* [Task requirements]:
Would you set down every entry again, exactly as written?

◆ ◆ ◆ ◆ ◆ ◆ ◆

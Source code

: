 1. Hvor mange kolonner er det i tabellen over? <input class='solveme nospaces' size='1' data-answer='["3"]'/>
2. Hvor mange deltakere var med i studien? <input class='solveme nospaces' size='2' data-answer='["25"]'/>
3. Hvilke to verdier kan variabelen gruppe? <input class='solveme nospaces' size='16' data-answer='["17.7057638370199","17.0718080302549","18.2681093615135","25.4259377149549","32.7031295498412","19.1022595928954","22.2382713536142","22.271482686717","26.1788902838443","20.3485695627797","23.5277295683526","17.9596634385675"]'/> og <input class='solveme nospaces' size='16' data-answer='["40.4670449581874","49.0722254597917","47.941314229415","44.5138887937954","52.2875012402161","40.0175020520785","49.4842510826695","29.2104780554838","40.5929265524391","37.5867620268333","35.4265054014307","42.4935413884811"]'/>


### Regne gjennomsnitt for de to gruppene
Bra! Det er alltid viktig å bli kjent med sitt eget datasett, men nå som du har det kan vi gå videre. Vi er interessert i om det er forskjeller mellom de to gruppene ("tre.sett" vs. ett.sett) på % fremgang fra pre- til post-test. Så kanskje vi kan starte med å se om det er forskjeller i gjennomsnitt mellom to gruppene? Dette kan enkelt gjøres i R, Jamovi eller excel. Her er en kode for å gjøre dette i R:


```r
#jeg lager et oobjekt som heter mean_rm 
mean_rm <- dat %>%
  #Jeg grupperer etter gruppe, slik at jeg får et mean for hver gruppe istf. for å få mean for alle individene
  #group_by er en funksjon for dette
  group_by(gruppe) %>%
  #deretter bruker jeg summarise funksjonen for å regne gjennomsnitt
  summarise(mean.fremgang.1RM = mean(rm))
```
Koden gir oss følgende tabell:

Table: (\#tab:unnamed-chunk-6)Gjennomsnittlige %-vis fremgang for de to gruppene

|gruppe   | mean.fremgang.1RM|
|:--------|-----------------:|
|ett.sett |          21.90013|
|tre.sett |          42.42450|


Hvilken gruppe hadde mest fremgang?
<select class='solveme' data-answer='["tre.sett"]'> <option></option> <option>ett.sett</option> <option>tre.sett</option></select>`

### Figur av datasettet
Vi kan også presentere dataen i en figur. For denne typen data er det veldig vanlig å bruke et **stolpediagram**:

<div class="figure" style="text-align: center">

◆ ◆ ◆ ◆ ◆ ◆ ◆

* [Output of the exercise]:
Source code

: 1. Hvor mange kolonner er det i tabellen over? <input class='solveme nospaces' size='1' data-answer='["3"]'/>
2. Hvor mange deltakere var med i studien? <input class='solveme nospaces' size='2' data-answer='["25"]'/>
3. Hvilke to verdier kan variabelen gruppe? <input class='solveme nospaces' size='16' data-answer='["17.7057638370199","17.0718080302549","18.2681093615135","25.4259377149549","32.7031295498412","19.1022595928954","22.2382713536142","22.271482686717","26.1788902838443","20.3485695627797","23.5277295683526","17.9596634385675"]'/> og <input class='solveme nospaces' size='16' data-answer='["40.4670449581874","49.0722254597917","47.941314229415","44.5138887937954","52.2875012402161","40.0175020520785","49.4842510826695","29.2104780554838","40.5929265524391","37.5867620268333","35.4265054014307","42.4935413884811"]'/>


### Regne gjennomsnitt for de to gruppene
Bra! Det er alltid viktig å bli kjent med sitt eget datasett, men nå som du har det kan vi gå videre. Vi er interessert i om det er forskjeller mellom de to gruppene ("tre.sett" vs. ett.sett) på % fremgang fra pre- til post-test. Så kanskje vi kan starte med å se om det er forskjeller i gjennomsnitt mellom to gruppene? Dette kan enkelt gjøres i R, Jamovi eller excel. Her er en kode for å gjøre dette i R:


```r
#jeg lager et oobjekt som heter mean_rm 
mean_rm <- dat %>%
  #Jeg grupperer etter gruppe, slik at jeg får et mean for hver gruppe istf. for å få mean for alle individene
  #group_by er en funksjon for dette
  group_by(gruppe) %>%
  #deretter bruker jeg summarise funksjonen for å regne gjennomsnitt
  summarise(mean.fremgang.1RM = mean(rm))
```
Koden gir oss følgende tabell:

Table: (\#tab:unnamed-chunk-6)Gjennomsnittlige %-vis fremgang for de to gruppene

|gruppe   | mean.fremgang.1RM|
|:--------|-----------------:|
|ett.sett |          21.90013|
|tre.sett |          42.42450|


Hvilken gruppe hadde mest fremgang?
<select class='solveme' data-answer='["tre.sett"]'> <option></option> <option>ett.sett</option> <option>tre.sett</option></select>`

### Figur av datasettet
Vi kan også presentere dataen i en figur. For denne typen data er det veldig vanlig å bruke et **stolpediagram**:

<div class="figure" style="text-align: center">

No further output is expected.